== TASK BRIEF ==
Each record should be given back exactly, with none missing.

++++ DATA SUPPLIED

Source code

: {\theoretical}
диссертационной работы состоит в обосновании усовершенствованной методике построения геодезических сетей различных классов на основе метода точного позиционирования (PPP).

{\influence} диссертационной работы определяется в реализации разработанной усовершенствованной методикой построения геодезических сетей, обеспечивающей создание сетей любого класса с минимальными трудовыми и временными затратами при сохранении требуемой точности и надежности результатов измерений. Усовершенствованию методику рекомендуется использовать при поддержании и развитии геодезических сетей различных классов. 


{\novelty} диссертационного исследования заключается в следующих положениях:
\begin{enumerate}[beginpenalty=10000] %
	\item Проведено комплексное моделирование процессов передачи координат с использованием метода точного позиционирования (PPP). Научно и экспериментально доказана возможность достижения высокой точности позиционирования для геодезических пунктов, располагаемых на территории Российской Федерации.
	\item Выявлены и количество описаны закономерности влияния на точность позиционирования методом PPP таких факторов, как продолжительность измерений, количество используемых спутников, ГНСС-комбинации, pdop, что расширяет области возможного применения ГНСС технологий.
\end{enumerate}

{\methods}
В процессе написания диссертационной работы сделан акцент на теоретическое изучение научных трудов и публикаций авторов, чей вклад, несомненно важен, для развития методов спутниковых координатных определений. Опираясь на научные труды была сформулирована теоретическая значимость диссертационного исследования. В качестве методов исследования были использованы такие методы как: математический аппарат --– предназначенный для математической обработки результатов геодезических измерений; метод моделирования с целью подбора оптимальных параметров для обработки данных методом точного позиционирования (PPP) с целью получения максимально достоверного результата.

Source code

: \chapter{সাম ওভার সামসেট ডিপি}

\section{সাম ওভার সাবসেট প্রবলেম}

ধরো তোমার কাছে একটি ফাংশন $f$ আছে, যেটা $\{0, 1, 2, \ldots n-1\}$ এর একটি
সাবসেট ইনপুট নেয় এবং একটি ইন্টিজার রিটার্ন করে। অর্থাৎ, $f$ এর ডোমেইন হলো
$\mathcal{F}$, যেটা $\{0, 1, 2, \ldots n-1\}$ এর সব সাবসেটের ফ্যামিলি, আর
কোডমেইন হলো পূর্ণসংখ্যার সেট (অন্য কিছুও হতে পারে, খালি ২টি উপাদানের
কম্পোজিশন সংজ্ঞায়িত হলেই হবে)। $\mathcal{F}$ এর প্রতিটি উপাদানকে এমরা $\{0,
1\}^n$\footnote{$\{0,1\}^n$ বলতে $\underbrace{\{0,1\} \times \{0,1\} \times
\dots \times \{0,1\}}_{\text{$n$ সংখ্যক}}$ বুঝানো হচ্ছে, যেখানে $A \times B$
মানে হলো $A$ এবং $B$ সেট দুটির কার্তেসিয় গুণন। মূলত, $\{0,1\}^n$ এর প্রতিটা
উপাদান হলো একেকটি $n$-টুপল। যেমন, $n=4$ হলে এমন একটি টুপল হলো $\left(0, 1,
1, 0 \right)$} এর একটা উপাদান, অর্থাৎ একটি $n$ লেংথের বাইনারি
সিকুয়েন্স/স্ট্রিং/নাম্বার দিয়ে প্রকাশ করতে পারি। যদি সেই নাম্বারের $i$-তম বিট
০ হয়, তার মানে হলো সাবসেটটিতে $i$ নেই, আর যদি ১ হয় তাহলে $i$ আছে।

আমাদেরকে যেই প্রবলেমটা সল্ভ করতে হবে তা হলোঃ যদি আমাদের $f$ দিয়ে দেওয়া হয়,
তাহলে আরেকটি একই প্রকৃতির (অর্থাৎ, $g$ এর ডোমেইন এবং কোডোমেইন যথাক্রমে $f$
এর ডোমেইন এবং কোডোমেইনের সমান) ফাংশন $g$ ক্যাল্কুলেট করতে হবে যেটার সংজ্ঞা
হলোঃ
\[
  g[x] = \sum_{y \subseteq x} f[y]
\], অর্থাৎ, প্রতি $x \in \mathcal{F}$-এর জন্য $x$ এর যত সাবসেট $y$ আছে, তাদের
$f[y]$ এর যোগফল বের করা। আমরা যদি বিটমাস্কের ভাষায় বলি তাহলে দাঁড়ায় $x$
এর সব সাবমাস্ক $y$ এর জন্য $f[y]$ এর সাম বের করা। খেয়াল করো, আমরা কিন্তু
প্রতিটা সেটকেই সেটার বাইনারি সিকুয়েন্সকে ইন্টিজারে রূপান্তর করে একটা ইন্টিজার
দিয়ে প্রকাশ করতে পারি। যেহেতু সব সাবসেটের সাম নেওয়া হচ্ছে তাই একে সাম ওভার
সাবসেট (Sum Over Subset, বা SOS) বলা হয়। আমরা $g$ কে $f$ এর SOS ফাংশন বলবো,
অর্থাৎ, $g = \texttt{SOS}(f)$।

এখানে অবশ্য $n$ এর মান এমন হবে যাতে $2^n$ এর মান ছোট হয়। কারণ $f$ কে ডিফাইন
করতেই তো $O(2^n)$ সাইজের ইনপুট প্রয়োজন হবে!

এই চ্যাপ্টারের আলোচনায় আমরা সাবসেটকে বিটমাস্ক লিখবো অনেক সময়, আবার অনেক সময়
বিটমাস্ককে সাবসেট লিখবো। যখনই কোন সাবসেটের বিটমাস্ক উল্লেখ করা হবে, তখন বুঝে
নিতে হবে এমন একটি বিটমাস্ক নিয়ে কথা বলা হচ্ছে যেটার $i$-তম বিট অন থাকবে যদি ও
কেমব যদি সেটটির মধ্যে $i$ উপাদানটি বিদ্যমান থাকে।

++++++++

== ANSWER AREA ==
Source code

: {\theoretical}
диссертационной работы состоит в обосновании усовершенствованной методике построения геодезических сетей различных классов на основе метода точного позиционирования (PPP).

{\influence} диссертационной работы определяется в реализации разработанной усовершенствованной методикой построения геодезических сетей, обеспечивающей создание сетей любого класса с минимальными трудовыми и временными затратами при сохранении требуемой точности и надежности результатов измерений. Усовершенствованию методику рекомендуется использовать при поддержании и развитии геодезических сетей различных классов. 


{\novelty} диссертационного исследования заключается в следующих положениях:
\begin{enumerate}[beginpenalty=10000] %
	\item Проведено комплексное моделирование процессов передачи координат с использованием метода точного позиционирования (PPP). Научно и экспериментально доказана возможность достижения высокой точности позиционирования для геодезических пунктов, располагаемых на территории Российской Федерации.
	\item Выявлены и количество описаны закономерности влияния на точность позиционирования методом PPP таких факторов, как продолжительность измерений, количество используемых спутников, ГНСС-комбинации, pdop, что расширяет области возможного применения ГНСС технологий.
\end{enumerate}

{\methods}
В процессе написания диссертационной работы сделан акцент на теоретическое изучение научных трудов и публикаций авторов, чей вклад, несомненно важен, для развития методов спутниковых координатных определений. Опираясь на научные труды была сформулирована теоретическая значимость диссертационного исследования. В качестве методов исследования были использованы такие методы как: математический аппарат --– предназначенный для математической обработки результатов геодезических измерений; метод моделирования с целью подбора оптимальных параметров для обработки данных методом точного позиционирования (PPP) с целью получения максимально достоверного результата.

Source code

: \chapter{সাম ওভার সামসেট ডিপি}

\section{সাম ওভার সাবসেট প্রবলেম}

ধরো তোমার কাছে একটি ফাংশন $f$ আছে, যেটা $\{0, 1, 2, \ldots n-1\}$ এর একটি
সাবসেট ইনপুট নেয় এবং একটি ইন্টিজার রিটার্ন করে। অর্থাৎ, $f$ এর ডোমেইন হলো
$\mathcal{F}$, যেটা $\{0, 1, 2, \ldots n-1\}$ এর সব সাবসেটের ফ্যামিলি, আর
কোডমেইন হলো পূর্ণসংখ্যার সেট (অন্য কিছুও হতে পারে, খালি ২টি উপাদানের
কম্পোজিশন সংজ্ঞায়িত হলেই হবে)। $\mathcal{F}$ এর প্রতিটি উপাদানকে এমরা $\{0,
1\}^n$\footnote{$\{0,1\}^n$ বলতে $\underbrace{\{0,1\} \times \{0,1\} \times
\dots \times \{0,1\}}_{\text{$n$ সংখ্যক}}$ বুঝানো হচ্ছে, যেখানে $A \times B$
মানে হলো $A$ এবং $B$ সেট দুটির কার্তেসিয় গুণন। মূলত, $\{0,1\}^n$ এর প্রতিটা
উপাদান হলো একেকটি $n$-টুপল। যেমন, $n=4$ হলে এমন একটি টুপল হলো $\left(0, 1,
1, 0 \right)$} এর একটা উপাদান, অর্থাৎ একটি $n$ লেংথের বাইনারি
সিকুয়েন্স/স্ট্রিং/নাম্বার দিয়ে প্রকাশ করতে পারি। যদি সেই নাম্বারের $i$-তম বিট
০ হয়, তার মানে হলো সাবসেটটিতে $i$ নেই, আর যদি ১ হয় তাহলে $i$ আছে।

আমাদেরকে যেই প্রবলেমটা সল্ভ করতে হবে তা হলোঃ যদি আমাদের $f$ দিয়ে দেওয়া হয়,
তাহলে আরেকটি একই প্রকৃতির (অর্থাৎ, $g$ এর ডোমেইন এবং কোডোমেইন যথাক্রমে $f$
এর ডোমেইন এবং কোডোমেইনের সমান) ফাংশন $g$ ক্যাল্কুলেট করতে হবে যেটার সংজ্ঞা
হলোঃ
\[
  g[x] = \sum_{y \subseteq x} f[y]
\], অর্থাৎ, প্রতি $x \in \mathcal{F}$-এর জন্য $x$ এর যত সাবসেট $y$ আছে, তাদের
$f[y]$ এর যোগফল বের করা। আমরা যদি বিটমাস্কের ভাষায় বলি তাহলে দাঁড়ায় $x$
এর সব সাবমাস্ক $y$ এর জন্য $f[y]$ এর সাম বের করা। খেয়াল করো, আমরা কিন্তু
প্রতিটা সেটকেই সেটার বাইনারি সিকুয়েন্সকে ইন্টিজারে রূপান্তর করে একটা ইন্টিজার
দিয়ে প্রকাশ করতে পারি। যেহেতু সব সাবসেটের সাম নেওয়া হচ্ছে তাই একে সাম ওভার
সাবসেট (Sum Over Subset, বা SOS) বলা হয়। আমরা $g$ কে $f$ এর SOS ফাংশন বলবো,
অর্থাৎ, $g = \texttt{SOS}(f)$।

এখানে অবশ্য $n$ এর মান এমন হবে যাতে $2^n$ এর মান ছোট হয়। কারণ $f$ কে ডিফাইন
করতেই তো $O(2^n)$ সাইজের ইনপুট প্রয়োজন হবে!

এই চ্যাপ্টারের আলোচনায় আমরা সাবসেটকে বিটমাস্ক লিখবো অনেক সময়, আবার অনেক সময়
বিটমাস্ককে সাবসেট লিখবো। যখনই কোন সাবসেটের বিটমাস্ক উল্লেখ করা হবে, তখন বুঝে
নিতে হবে এমন একটি বিটমাস্ক নিয়ে কথা বলা হচ্ছে যেটার $i$-তম বিট অন থাকবে যদি ও
কেমব যদি সেটটির মধ্যে $i$ উপাদানটি বিদ্যমান থাকে।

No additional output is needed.